Work instruction:
The expected answer is the data below, printed verbatim without its pictures.

Rendered images with source text
··········
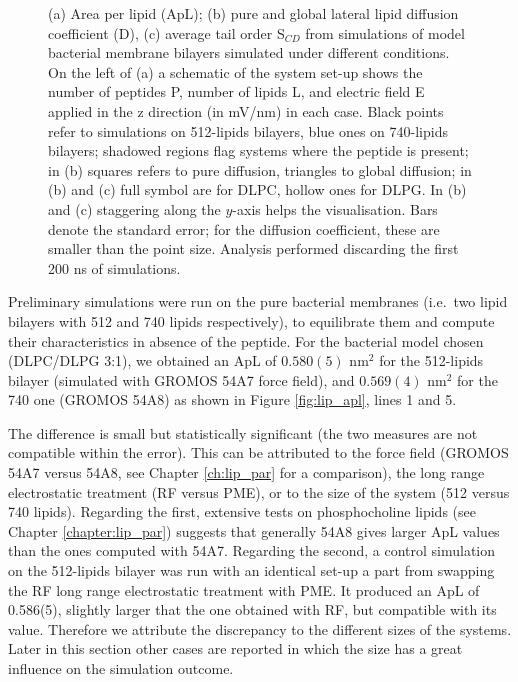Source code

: \begin{figure}
\caption[ApL, D and S$_{CD}$ for membrane simulations]{(a) Area per lipid (ApL); (b) pure and global lateral lipid diffusion coefficient (D), (c) average tail order S$_{CD}$ from simulations of model bacterial membrane bilayers simulated under different conditions. On the left of (a) a schematic of the system set-up shows the number of peptides P, number of lipids L, and electric field E applied in the z direction (in mV/nm) in each case. 
%
Black points refer to simulations on 512-lipids bilayers, blue ones on 740-lipids bilayers; shadowed regions flag systems where the peptide is present; in (b) squares refers to pure diffusion, triangles to global diffusion; in (b) and (c) full symbol are for DLPC, hollow ones for DLPG.
In (b) and (c) staggering along the $y$-axis helps the visualisation.
%
Bars denote the standard error; for the diffusion coefficient, these are smaller than the point size. Analysis performed discarding the first 200 ns of simulations.}
\label{fig:lipids_ApL_D}
\end{figure}

Preliminary simulations were run on the pure bacterial membranes (i.e.\ two lipid bilayers with 512 and 740 lipids respectively), to equilibrate them and compute their characteristics in absence of the peptide.
%
For the bacterial model chosen (DLPC/DLPG 3:1), we obtained an ApL of $0.580(5)$ nm$^2$ for the 512-lipids bilayer (simulated with GROMOS 54A7 force field), and  $0.569(4)$ nm$^2$ for the 740 one (GROMOS 54A8) as shown in Figure \ref{fig:lip_apl}, lines 1 and 5.

The difference is small but statistically significant (the two measures are not compatible within the error).
%
This can be attributed to the force field (GROMOS 54A7 versus 54A8, see Chapter \ref{ch:lip_par} for a comparison), the long range electrostatic treatment (RF versus PME), or to the size of the system (512 versus 740 lipids). %
%
Regarding the first, extensive tests on phosphocholine lipids (see Chapter \ref{chapter:lip_par}) suggests that generally 54A8 gives larger ApL values than the ones computed with 54A7.
%
Regarding the second, a control simulation on the 512-lipids bilayer was run with an identical set-up a part from swapping the RF long range electrostatic treatment with PME. It produced an ApL of 0.586(5), slightly larger that the one obtained with RF, but compatible with its value.
%
Therefore we attribute the discrepancy to the different sizes of the systems. Later in this section other cases are reported in which the size has a great influence on the simulation outcome.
··········
Your solution:
Source code

: \begin{figure}
\caption[ApL, D and S$_{CD}$ for membrane simulations]{(a) Area per lipid (ApL); (b) pure and global lateral lipid diffusion coefficient (D), (c) average tail order S$_{CD}$ from simulations of model bacterial membrane bilayers simulated under different conditions. On the left of (a) a schematic of the system set-up shows the number of peptides P, number of lipids L, and electric field E applied in the z direction (in mV/nm) in each case. 
%
Black points refer to simulations on 512-lipids bilayers, blue ones on 740-lipids bilayers; shadowed regions flag systems where the peptide is present; in (b) squares refers to pure diffusion, triangles to global diffusion; in (b) and (c) full symbol are for DLPC, hollow ones for DLPG.
In (b) and (c) staggering along the $y$-axis helps the visualisation.
%
Bars denote the standard error; for the diffusion coefficient, these are smaller than the point size. Analysis performed discarding the first 200 ns of simulations.}
\label{fig:lipids_ApL_D}
\end{figure}

Preliminary simulations were run on the pure bacterial membranes (i.e.\ two lipid bilayers with 512 and 740 lipids respectively), to equilibrate them and compute their characteristics in absence of the peptide.
%
For the bacterial model chosen (DLPC/DLPG 3:1), we obtained an ApL of $0.580(5)$ nm$^2$ for the 512-lipids bilayer (simulated with GROMOS 54A7 force field), and  $0.569(4)$ nm$^2$ for the 740 one (GROMOS 54A8) as shown in Figure \ref{fig:lip_apl}, lines 1 and 5.

The difference is small but statistically significant (the two measures are not compatible within the error).
%
This can be attributed to the force field (GROMOS 54A7 versus 54A8, see Chapter \ref{ch:lip_par} for a comparison), the long range electrostatic treatment (RF versus PME), or to the size of the system (512 versus 740 lipids). %
%
Regarding the first, extensive tests on phosphocholine lipids (see Chapter \ref{chapter:lip_par}) suggests that generally 54A8 gives larger ApL values than the ones computed with 54A7.
%
Regarding the second, a control simulation on the 512-lipids bilayer was run with an identical set-up a part from swapping the RF long range electrostatic treatment with PME. It produced an ApL of 0.586(5), slightly larger that the one obtained with RF, but compatible with its value.
%
Therefore we attribute the discrepancy to the different sizes of the systems. Later in this section other cases are reported in which the size has a great influence on the simulation outcome.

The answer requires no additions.